A new, advanced formation pressure testing service from Baker Hughes uses downhole automation and closed-loop, real-time control of an intelligent packer and pump configuration to deliver critical formation data—including pressure profiles, fluid contact and mobility information—reliably, accurately and efficiently, even in ultra-low-mobility environments, Fig. 1.
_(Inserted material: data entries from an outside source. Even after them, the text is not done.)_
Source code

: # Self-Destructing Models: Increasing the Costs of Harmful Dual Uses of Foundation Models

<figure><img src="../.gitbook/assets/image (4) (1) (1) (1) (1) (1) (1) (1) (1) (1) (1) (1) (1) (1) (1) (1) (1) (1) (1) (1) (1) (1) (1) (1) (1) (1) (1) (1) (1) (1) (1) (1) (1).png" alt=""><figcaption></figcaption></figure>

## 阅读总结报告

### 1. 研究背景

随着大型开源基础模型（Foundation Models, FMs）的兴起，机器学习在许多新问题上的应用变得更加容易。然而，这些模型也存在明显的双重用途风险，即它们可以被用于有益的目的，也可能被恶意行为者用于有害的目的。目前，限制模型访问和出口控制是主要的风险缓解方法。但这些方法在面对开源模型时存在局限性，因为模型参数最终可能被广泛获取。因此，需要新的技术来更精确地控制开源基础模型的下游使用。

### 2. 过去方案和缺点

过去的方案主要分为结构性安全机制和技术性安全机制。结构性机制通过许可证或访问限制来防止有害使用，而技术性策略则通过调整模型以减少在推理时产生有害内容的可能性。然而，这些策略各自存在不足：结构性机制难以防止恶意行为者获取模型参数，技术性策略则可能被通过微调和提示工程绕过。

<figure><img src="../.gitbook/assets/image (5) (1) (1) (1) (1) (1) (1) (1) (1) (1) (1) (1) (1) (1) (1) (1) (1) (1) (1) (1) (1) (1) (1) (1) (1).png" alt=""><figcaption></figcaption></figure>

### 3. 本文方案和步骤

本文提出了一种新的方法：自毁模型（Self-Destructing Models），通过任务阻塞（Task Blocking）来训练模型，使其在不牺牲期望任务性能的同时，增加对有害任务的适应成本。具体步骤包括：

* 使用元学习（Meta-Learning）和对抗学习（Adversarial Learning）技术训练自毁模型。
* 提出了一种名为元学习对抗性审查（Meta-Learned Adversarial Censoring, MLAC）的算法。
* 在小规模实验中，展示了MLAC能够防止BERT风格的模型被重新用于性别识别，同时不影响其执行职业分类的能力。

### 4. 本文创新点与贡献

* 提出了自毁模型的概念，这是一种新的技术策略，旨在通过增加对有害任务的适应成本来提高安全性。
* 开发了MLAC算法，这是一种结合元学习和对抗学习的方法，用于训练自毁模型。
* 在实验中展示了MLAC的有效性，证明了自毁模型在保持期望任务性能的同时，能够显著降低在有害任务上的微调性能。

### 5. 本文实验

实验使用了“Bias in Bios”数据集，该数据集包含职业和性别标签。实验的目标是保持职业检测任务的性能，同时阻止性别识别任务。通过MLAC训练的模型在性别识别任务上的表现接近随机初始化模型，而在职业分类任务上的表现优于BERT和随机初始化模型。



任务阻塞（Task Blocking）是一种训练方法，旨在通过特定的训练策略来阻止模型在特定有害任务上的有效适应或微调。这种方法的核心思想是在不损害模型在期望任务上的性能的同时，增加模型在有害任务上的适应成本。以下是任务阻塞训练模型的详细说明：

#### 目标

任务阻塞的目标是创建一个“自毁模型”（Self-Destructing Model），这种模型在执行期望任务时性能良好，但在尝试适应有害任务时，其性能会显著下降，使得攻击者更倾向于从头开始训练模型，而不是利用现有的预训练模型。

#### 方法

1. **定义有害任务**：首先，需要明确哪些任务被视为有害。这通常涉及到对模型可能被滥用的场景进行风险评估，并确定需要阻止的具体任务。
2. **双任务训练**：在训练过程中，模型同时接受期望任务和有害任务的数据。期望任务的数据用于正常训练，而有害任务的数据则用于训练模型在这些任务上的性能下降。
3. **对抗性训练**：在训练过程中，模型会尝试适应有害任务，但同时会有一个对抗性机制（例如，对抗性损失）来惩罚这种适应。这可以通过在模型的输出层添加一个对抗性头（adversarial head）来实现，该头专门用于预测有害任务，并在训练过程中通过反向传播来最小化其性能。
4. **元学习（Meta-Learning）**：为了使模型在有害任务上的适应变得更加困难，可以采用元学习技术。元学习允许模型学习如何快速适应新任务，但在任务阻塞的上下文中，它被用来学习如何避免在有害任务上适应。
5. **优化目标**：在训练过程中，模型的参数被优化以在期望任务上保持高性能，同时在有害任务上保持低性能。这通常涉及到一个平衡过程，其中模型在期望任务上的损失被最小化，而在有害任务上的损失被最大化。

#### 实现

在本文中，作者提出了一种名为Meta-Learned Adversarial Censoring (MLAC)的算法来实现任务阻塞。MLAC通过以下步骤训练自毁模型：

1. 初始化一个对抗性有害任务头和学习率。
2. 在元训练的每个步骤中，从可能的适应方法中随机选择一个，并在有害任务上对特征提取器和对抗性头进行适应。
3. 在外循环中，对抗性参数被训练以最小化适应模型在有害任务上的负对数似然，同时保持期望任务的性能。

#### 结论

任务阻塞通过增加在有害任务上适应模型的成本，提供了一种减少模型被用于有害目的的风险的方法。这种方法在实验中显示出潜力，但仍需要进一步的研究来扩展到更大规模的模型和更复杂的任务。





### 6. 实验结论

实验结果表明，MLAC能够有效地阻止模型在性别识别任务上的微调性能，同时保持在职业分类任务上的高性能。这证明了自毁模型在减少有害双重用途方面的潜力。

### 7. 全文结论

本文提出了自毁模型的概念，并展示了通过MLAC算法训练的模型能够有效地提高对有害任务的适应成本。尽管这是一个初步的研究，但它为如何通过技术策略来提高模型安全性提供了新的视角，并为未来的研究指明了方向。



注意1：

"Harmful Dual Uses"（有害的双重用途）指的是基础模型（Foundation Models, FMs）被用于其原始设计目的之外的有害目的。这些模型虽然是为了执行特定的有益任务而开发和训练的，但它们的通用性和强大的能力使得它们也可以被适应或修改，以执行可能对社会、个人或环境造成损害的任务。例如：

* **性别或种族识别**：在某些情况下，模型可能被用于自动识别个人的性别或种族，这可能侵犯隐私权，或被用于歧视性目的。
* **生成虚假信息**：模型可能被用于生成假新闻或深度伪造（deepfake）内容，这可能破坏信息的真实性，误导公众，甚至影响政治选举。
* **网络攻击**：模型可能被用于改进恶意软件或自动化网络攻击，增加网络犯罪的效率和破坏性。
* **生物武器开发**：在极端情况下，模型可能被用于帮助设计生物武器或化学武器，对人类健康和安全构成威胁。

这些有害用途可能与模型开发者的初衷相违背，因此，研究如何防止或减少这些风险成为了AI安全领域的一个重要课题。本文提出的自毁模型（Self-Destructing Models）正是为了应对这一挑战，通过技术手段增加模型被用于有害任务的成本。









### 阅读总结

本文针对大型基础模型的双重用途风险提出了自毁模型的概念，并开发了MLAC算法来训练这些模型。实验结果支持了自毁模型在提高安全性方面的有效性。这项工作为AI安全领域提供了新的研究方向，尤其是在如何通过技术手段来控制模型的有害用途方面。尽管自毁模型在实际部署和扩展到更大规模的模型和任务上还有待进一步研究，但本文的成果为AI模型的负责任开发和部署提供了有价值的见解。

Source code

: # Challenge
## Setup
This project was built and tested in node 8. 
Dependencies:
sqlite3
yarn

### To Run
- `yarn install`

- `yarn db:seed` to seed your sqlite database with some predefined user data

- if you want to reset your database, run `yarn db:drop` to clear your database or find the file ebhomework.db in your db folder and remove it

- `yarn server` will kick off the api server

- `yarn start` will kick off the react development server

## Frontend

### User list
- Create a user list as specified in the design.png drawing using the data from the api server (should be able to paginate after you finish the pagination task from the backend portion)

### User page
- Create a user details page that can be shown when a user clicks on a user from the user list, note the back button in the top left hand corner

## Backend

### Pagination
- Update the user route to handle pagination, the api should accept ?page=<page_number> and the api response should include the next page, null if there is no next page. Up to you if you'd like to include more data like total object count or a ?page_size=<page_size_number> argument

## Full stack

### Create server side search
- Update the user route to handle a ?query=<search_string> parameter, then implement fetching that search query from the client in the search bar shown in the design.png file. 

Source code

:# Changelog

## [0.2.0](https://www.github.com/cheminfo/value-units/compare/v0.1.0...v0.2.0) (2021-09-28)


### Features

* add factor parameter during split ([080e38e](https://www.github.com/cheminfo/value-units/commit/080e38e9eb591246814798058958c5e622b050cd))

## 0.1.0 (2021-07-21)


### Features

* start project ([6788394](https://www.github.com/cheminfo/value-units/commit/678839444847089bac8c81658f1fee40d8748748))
Previous formation pressure testing tools required a stand-alone run downhole. By contrast, the automated service can be deployed with the full spectrum of openhole logging tools—including standard petrophysical logs, nuclear magnetic resonance (NMR) and induced spectroscopy imaging services—as early as the first logging run, to significantly reduce overall logging time. The result is an earlier and better understanding of the reserves in place, so operators can quickly identify the production potential of a reservoir and plan accordingly.

TESTING CHALLENGES

In single-probe formation tests, an elastomeric probe is extended into the formation, and a small volume of fluid is withdrawn. The pressure changes during the drawdown and build-up periods are recorded and analyzed to estimate the formation pressure, mobility and, occasionally, fluid compressibility.

A number of techniques to analyze pressure transient data of formation testers have been adapted from well testing analysis. Typically, these techniques are associated with spherical and cylindrical flow regimes. These methods use only build-up pressure data. In a tight formation, where pressure builds up slowly, a long testing period is not desirable because of potential tool sticking problems. Although late time data are critical for both cylindrical and spherical flow analyses, the data are difficult to acquire. In low-mobility formations, operators would have to wait a substantial amount of time to get past the storage portion of the build-up, before they could even confirm that they are actively communicating with the formation. The best way to confirm formation connectivity is to allow a flowing period, where the flowing pressure and the rate are held constant for a period of time.

ELIMINATING SUPERCHARGING

In any well, the near-wellbore formation remains under the influence of the drilling mud until it has time to stabilize with in-situ reservoir conditions. The lower the mobility of the near-wellbore rock, the longer it will take to stabilize with the rest of the formation. In low-mobility formations, active mud circulation can limit filter cake growth and lead to drilling-fluid-filtrate leak-off. This, in turn, can elevate near-wellbore formation pressure beyond the formation’s ability to dissipate it, resulting in a phenomenon known as supercharging. Additionally, if the formation is tested shortly after it has first been drilled, there may be insufficient time for elevated pressures to relax.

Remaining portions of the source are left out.